Tras del estallido, aquel sentido de la pureza, preconstitucional y tridentino, se derramó por entre los andamios residuales de la obra de Dios. Las sotanas negras de los directores espirituales dieron paso a la sonrisa Profident de terapeutas que no mandaban penitencias, y la vieja palabra pureza se fue destiñendo poco a poco, hasta confundirse con el gris de los recuerdos adoquinados. Y, de pronto, Eva y Antonio la pintan aquí, PUREZA, de rojo, sobre ese fondo gris, como aquella mujer inmaculada de Delibes. ¿Es otra pureza, o la clonación semántica ha logrado llevarle la contraria a Koselleck y sus conceptos envejecidos, sus palabras cansadas? Nos dicen en el libro que nos preparemos para redescubrir, y nos dan la guía institucional: volver a sentir interés por algo. CREAR. Pues, como escribe Eva, será «la frustración de vivir la que nos empuja muchas veces» a hacerlo. Pero ¿ya no somos artesanos de santidad, sino creadores; autores de vida? Y es entonces cuando Eva Mena nos golpea con sus cuadrados mágicos, sus nubes como manos, manos como criaturas, criaturas que abrevan por caminos no marcados, eludiendo vallas alambradas. Eva planifica la realidad, en el sentido de que la vuelve plana, abarcable, tras el beso de su objetivo fotográfico: el beso de Ovidio, que no el verso, como ella misma dice, apostando por metamorfosis. Ovejas, cochinos, perros guardianes en sus horas libres, jaramagos, malas hierbas y, sobre todo, Platero y él; Manolo y su burro. Con esa camisa de cuadros que nos retrotrae de nuevo —re-descubriendo, como decían los autores— hasta una vieja canción de aquel tiempo bisagra, casi tridentina, del añejo José Domingo Castaño.

Y luego llega Antonio Palacios, con su traca de mandamientos, que nos devuelve a la fuente de las cosas. Con su «no vivir el momento» al estilo de no pensar en un elefante, de Lakoff. Nos arrastra hasta la impureza del caos previo a la creación, chapoteando entre escrituras de pueblos infieles, pliegues de tiempo, el tedio juguetón de los hijos únicos, el frío de la vida, esta «maleta llena de papeles de otro», ese «escudo de hojas marchitas», o aquella «malla de mentiras». «Realidad-disciplina», «rostros a medio morir», «muro de luz impenetrable»… Entre las imágenes en los versos de Antonio Palacios y la poesía secuencial en las fotos de Eva Mena, se deja entrever esa nueva PUREZA, saludando desde la ventana cuadrada de este libro.

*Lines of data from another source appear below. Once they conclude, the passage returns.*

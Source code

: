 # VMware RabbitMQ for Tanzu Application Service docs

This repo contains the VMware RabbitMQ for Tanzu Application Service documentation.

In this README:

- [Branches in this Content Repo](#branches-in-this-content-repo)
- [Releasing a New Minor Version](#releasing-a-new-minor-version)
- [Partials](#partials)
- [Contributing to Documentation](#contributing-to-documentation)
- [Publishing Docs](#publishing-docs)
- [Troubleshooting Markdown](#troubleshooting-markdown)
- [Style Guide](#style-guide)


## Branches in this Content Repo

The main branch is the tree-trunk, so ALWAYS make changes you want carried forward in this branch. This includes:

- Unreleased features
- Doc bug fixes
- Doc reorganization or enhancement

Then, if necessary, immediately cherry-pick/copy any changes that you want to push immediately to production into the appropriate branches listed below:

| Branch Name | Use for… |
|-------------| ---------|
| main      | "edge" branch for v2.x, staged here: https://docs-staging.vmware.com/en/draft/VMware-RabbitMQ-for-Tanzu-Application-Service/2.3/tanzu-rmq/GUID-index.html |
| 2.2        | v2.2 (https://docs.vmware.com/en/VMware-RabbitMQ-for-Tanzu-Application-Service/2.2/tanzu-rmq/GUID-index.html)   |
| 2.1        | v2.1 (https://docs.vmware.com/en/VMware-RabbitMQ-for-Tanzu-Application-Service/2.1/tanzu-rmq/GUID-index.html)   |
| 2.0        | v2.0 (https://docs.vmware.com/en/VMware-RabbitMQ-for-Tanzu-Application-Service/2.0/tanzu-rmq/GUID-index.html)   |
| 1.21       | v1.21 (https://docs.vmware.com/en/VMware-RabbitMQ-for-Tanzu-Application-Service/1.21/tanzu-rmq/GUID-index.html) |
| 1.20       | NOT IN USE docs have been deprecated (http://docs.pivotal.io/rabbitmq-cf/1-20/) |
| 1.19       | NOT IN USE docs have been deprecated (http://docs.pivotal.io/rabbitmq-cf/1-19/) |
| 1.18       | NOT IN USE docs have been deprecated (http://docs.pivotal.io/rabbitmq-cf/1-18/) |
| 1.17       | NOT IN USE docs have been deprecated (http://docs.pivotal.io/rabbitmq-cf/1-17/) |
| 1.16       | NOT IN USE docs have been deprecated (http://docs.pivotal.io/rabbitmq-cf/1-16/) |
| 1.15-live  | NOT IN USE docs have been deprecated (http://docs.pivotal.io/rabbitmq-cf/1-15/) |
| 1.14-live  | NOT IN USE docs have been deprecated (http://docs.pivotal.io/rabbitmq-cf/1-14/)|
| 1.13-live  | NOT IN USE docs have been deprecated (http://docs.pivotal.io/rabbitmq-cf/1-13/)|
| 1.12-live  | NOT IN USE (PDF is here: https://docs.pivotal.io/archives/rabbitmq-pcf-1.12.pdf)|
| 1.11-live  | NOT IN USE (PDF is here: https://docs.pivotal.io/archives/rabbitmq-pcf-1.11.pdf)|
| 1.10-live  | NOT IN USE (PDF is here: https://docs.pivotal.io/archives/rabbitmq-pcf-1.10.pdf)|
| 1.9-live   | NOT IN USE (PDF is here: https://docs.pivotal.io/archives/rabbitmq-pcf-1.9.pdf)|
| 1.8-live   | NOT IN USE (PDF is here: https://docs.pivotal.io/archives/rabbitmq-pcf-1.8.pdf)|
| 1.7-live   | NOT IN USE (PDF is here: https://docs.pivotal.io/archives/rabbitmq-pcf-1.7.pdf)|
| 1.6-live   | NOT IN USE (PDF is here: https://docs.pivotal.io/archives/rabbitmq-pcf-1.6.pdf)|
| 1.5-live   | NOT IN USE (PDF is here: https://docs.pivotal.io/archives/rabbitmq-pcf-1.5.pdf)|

Después de recrearnos entre estas páginas, la pureza ya no es lo que era. Solo nos queda la pereza, hasta que Eva y Antonio decidan encuadrarla.


Pureza
Eva Mena Pozo y Antonio Palacios Rojo
Editorial Lemendu
(Sevilla, 2021)
95 páginas
31,50 €

Un comentario

  1. Cristina Martínez Martin

    Chapeau a ese colorido y pintoresco recorrido por ese periodo
    de la adolescencia, acompañado de sabrosas referencias y melancólicos referentes.